The model is compared with the proposed models from two other studies (Vaupel, 1998; Veneklasen, 1975). It is proven to be mostly robust, and the differences are analyzed and discussed. An analysis example using a simple shoebox concert hall demonstrates the potential use of the model.
Footnotes
Appendix A
The following table provides Tukey-HSD post hoc test results for the ANOVA test.
Appendix B
Self-consistency of each participant including the participant with the lowest self-consistency who was excluded from the result analysis (calculation method explained in section 0) is plotted against the average time that they spent on each location (Figure B1), showing that the time spent does not affect the result consistency.

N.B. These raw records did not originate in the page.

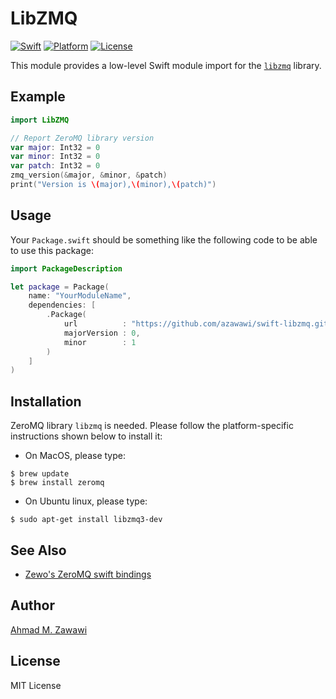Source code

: # LibZMQ

[![Swift][swift-badge]][swift-url]
[![Platform][platform-badge]][platform-url]
[![License][mit-badge]][mit-url]

This module provides a low-level Swift module import for the
[`libzmq`](https://github.com/zeromq/libzmq) library.

## Example

```swift
import LibZMQ

// Report ZeroMQ library version
var major: Int32 = 0
var minor: Int32 = 0
var patch: Int32 = 0
zmq_version(&major, &minor, &patch)
print("Version is \(major),\(minor),\(patch)")
```

## Usage

Your `Package.swift` should be something like the following code to be able to
use this package:

```swift
import PackageDescription

let package = Package(
    name: "YourModuleName",
    dependencies: [
        .Package(
            url          : "https://github.com/azawawi/swift-libzmq.git",
            majorVersion : 0,
            minor        : 1
        )
    ]
)
```

## Installation

ZeroMQ library `libzmq` is needed. Please follow the platform-specific
instructions shown below to install it:

- On MacOS, please type:
```
$ brew update
$ brew install zeromq
```

- On Ubuntu linux, please type:
```
$ sudo apt-get install libzmq3-dev
```

## See Also

- [Zewo's ZeroMQ swift bindings](https://github.com/ZewoGraveyard/ZeroMQ)

## Author

[Ahmad M. Zawawi](https://github.com/azawawi)

## License

MIT License

[swift-badge]: https://img.shields.io/badge/Swift-3.0-orange.svg?style=flat
[swift-url]: https://swift.org
[platform-badge]: https://img.shields.io/badge/Platforms-OS%20X%20--%20Linux-lightgray.svg?style=flat
[platform-url]: https://swift.org
[mit-badge]: https://img.shields.io/badge/License-MIT-blue.svg?style=flat
[mit-url]: https://tldrlegal.com/license/mit-license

Average time per seat and result self-consistency was also plotted against background information (age, gender, and equipment; Figures B2 and B3). Only headphone-type significantly affected self-consistency, of which participants with headphones built-in with the VR headsets had higher consistency. This may be due to the fact that VR headsets with built-in headphones are used more by people who use VR extensively (e.g., as part of their work), who may be more familiar with the VR environment.
Acknowledgements
The authors thank the participants who volunteered their time for this project. They thank Shin-ichi Sato (Universidad Nacional de Tres de Febrero, Buenos Aires) for providing data from his published experiments. They thank relevant people from Marshall Day Acoustics for feedback and help on subjective testing.
Declaration of Conflicting Interests
The author(s) declared no potential conflicts of interest with respect to the research, authorship, and/or publication of this article.
Funding
The author(s) disclosed receipt of the following financial support for the research, authorship, and/or publication of this article: Yuxiao Chen was supported by a University of Sydney Research Training Program (RTP) International Scholarship and a H.J. Cowan Architectural Science Scholarship. Manuj Yadav was supported by a DFG (German Research Foundation) grant - Project number 503914237.
Ethical Approval
The ethical aspects of this study have been approved by the Human Research Ethics Committee of the University of Sydney [2020/449 and 2020/800].